Task to carry out: Leaving out all pictures, reproduce the entries below exactly, from the first line through the line that contains "### 8.2 Project Risks".

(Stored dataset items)
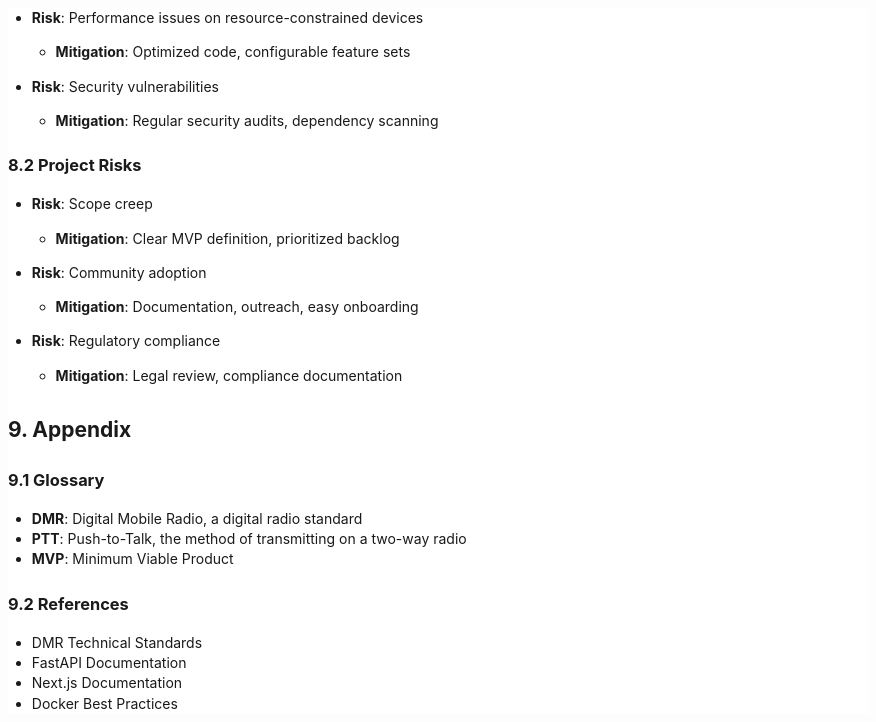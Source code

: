 - **Risk**: Performance issues on resource-constrained devices
  - **Mitigation**: Optimized code, configurable feature sets

- **Risk**: Security vulnerabilities
  - **Mitigation**: Regular security audits, dependency scanning

### 8.2 Project Risks
- **Risk**: Scope creep
  - **Mitigation**: Clear MVP definition, prioritized backlog

- **Risk**: Community adoption
  - **Mitigation**: Documentation, outreach, easy onboarding

- **Risk**: Regulatory compliance
  - **Mitigation**: Legal review, compliance documentation

## 9. Appendix

### 9.1 Glossary
- **DMR**: Digital Mobile Radio, a digital radio standard
- **PTT**: Push-to-Talk, the method of transmitting on a two-way radio
- **MVP**: Minimum Viable Product

### 9.2 References
- DMR Technical Standards
- FastAPI Documentation
- Next.js Documentation
- Docker Best Practices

Expected answer:
Source code

: - **Risk**: Performance issues on resource-constrained devices
  - **Mitigation**: Optimized code, configurable feature sets

- **Risk**: Security vulnerabilities
  - **Mitigation**: Regular security audits, dependency scanning

### 8.2 Project Risks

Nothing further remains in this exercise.